Pressed Flowers is a collection of poems she has retired. Think of them as a Greatest Hits album of the songs she no longer performs. Much of this work has been previously published and, given that many poetry publishers and contests demand first-publication rights, it’s easy to see how such a collection could come about. What is not so easy to understand is that Bianca Bowers is now giving away this inspiring work for free. All you have to do is to subscribe to her web presence.
Bowers’ poems frequently have a power, whether through the force of the language to which she’s clearly entitled given her eloquence, through a compulsion to claim the aforementioned space, or to articulate themes such as motherhood and aspects of the feminine. She’s not a man-basher, but anyone with any social insight will acknowledge that Bowers has some vindication to make a case for herself and for women more broadly. One of the most anti-man poems – if we could call it that – is His Sin, where the futility of fate is examined. A woman has to accept that her life will not be what she had hoped for. Whether abusive or unfaithful, the narrator’s lover is clearly a factor in this realisation – or at least the articulation of the idea.

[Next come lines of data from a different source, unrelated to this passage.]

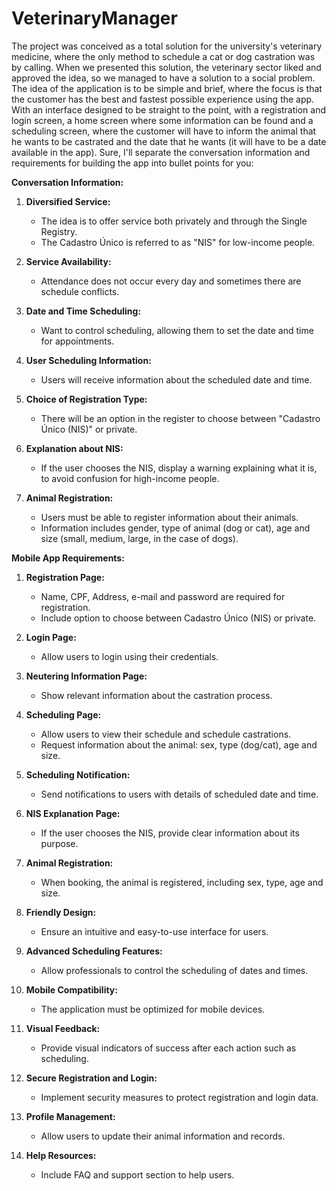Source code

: # VeterinaryManager
 The project was conceived as a total solution for the university's veterinary medicine, where the only method to schedule a cat or dog castration was by calling. When we presented this solution, the veterinary sector liked and approved the idea, so we managed to have a solution to a social problem.
The idea of the application is to be simple and brief, where the focus is that the customer has the best and fastest possible experience using the app. With an interface designed to be straight to the point, with a registration and login screen, a home screen where some information can be found and a scheduling screen, where the customer will have to inform the animal that he wants to be castrated and the date that he wants (it will have to be a date available in the app).
Sure, I'll separate the conversation information and requirements for building the app into bullet points for you:

**Conversation Information:**

1. **Diversified Service:**
    - The idea is to offer service both privately and through the Single Registry.
    - The Cadastro Único is referred to as "NIS" for low-income people.

2. **Service Availability:**
    - Attendance does not occur every day and sometimes there are schedule conflicts.

3. **Date and Time Scheduling:**
    - Want to control scheduling, allowing them to set the date and time for appointments.

4. **User Scheduling Information:**
    - Users will receive information about the scheduled date and time.

5. **Choice of Registration Type:**
    - There will be an option in the register to choose between "Cadastro Único (NIS)" or private.

6. **Explanation about NIS:**
    - If the user chooses the NIS, display a warning explaining what it is, to avoid confusion for high-income people.

7. **Animal Registration:**
    - Users must be able to register information about their animals.
    - Information includes gender, type of animal (dog or cat), age and size (small, medium, large, in the case of dogs).

**Mobile App Requirements:**

1. **Registration Page:**
    - Name, CPF, Address, e-mail and password are required for registration.
    - Include option to choose between Cadastro Único (NIS) or private.

2. **Login Page:**
    - Allow users to login using their credentials.

3. **Neutering Information Page:**
    - Show relevant information about the castration process.

4. **Scheduling Page:**
    - Allow users to view their schedule and schedule castrations.
    - Request information about the animal: sex, type (dog/cat), age and size.

5. **Scheduling Notification:**
    - Send notifications to users with details of scheduled date and time.

6. **NIS Explanation Page:**
    - If the user chooses the NIS, provide clear information about its purpose.

7. **Animal Registration:**
    - When booking, the animal is registered, including sex, type, age and size.

8. **Friendly Design:**
    - Ensure an intuitive and easy-to-use interface for users.

9. **Advanced Scheduling Features:**
    - Allow professionals to control the scheduling of dates and times.

10. **Mobile Compatibility:**
     - The application must be optimized for mobile devices.

11. **Visual Feedback:**
     - Provide visual indicators of success after each action such as scheduling.

12. **Secure Registration and Login:**
     - Implement security measures to protect registration and login data.

13. **Profile Management:**
     - Allow users to update their animal information and records.

14. **Help Resources:**
     - Include FAQ and support section to help users.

Given that we don’t have far to look into many world cultures of both the present and the past to determine that men have frequently been (for example) pissing their wages against the alley wall next to the pub rather than bringing it home in the form of groceries or clothes, the universality in the personal is apparent.

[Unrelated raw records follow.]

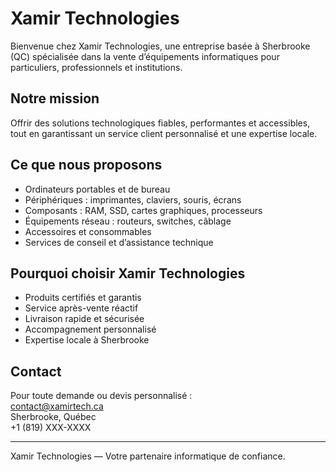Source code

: ﻿# Xamir Technologies

Bienvenue chez Xamir Technologies, une entreprise basée à Sherbrooke (QC) spécialisée dans la vente d’équipements informatiques pour particuliers, professionnels et institutions.

## Notre mission

Offrir des solutions technologiques fiables, performantes et accessibles, tout en garantissant un service client personnalisé et une expertise locale.

## Ce que nous proposons

- Ordinateurs portables et de bureau
- Périphériques : imprimantes, claviers, souris, écrans
- Composants : RAM, SSD, cartes graphiques, processeurs
- Équipements réseau : routeurs, switches, câblage
- Accessoires et consommables
- Services de conseil et d’assistance technique

## Pourquoi choisir Xamir Technologies

- Produits certifiés et garantis
- Service après-vente réactif
- Livraison rapide et sécurisée
- Accompagnement personnalisé
- Expertise locale à Sherbrooke

## Contact

Pour toute demande ou devis personnalisé :  
contact@xamirtech.ca  
Sherbrooke, Québec  
+1 (819) XXX-XXXX

---

Xamir Technologies — Votre partenaire informatique de confiance.
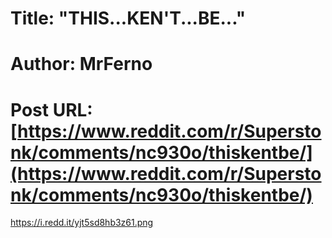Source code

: # Title: "THIS...KEN'T...BE..."
# Author: MrFerno
# Post URL: [https://www.reddit.com/r/Superstonk/comments/nc930o/thiskentbe/](https://www.reddit.com/r/Superstonk/comments/nc930o/thiskentbe/)


https://i.redd.it/yjt5sd8hb3z61.png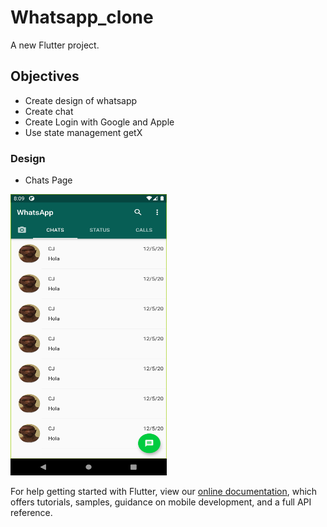 # Whatsapp_clone

A new Flutter project.

## Objectives
- Create design of whatsapp
- Create chat
- Create Login with Google and Apple
- Use state management getX

### Design

- Chats Page
<img src="images/page_chat.png" width = "250" height = "450">

For help getting started with Flutter, view our
[online documentation](https://flutter.dev/docs), which offers tutorials,
samples, guidance on mobile development, and a full API reference.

There is a very creative exploitation of language throughout this collection. What we can assume to be a road surface, hot underfoot, is described as "solar-powered tar"; in the same poem, a "secret sin" is apparently sent out as a bottled message into the sea in an act of catharsis. In this and other work, Bowers has a remarkable capacity to surprise.
Perspective is important too: A butterfly rests upon an elephant’s trunk, perhaps feeding on the larger beast’s tears. The sun is a mere star, the moon a whole planet.
Not every poem's ideas appear fully developed, but – just as we can read a brilliant short story and say the same, in the sense of things being left open, the reader can draw conclusions – fully-teased out detail is unnecessary with imagery like this, and each piece is a satisfying read, distilled to fine thoughts and wonderful word choice.
There are images and ideas throughout Bowers’ work to inspire further thoughts and ideas, concepts and themes that leave this reader both contemplative and envious in an “I wish I’d thought of that” way.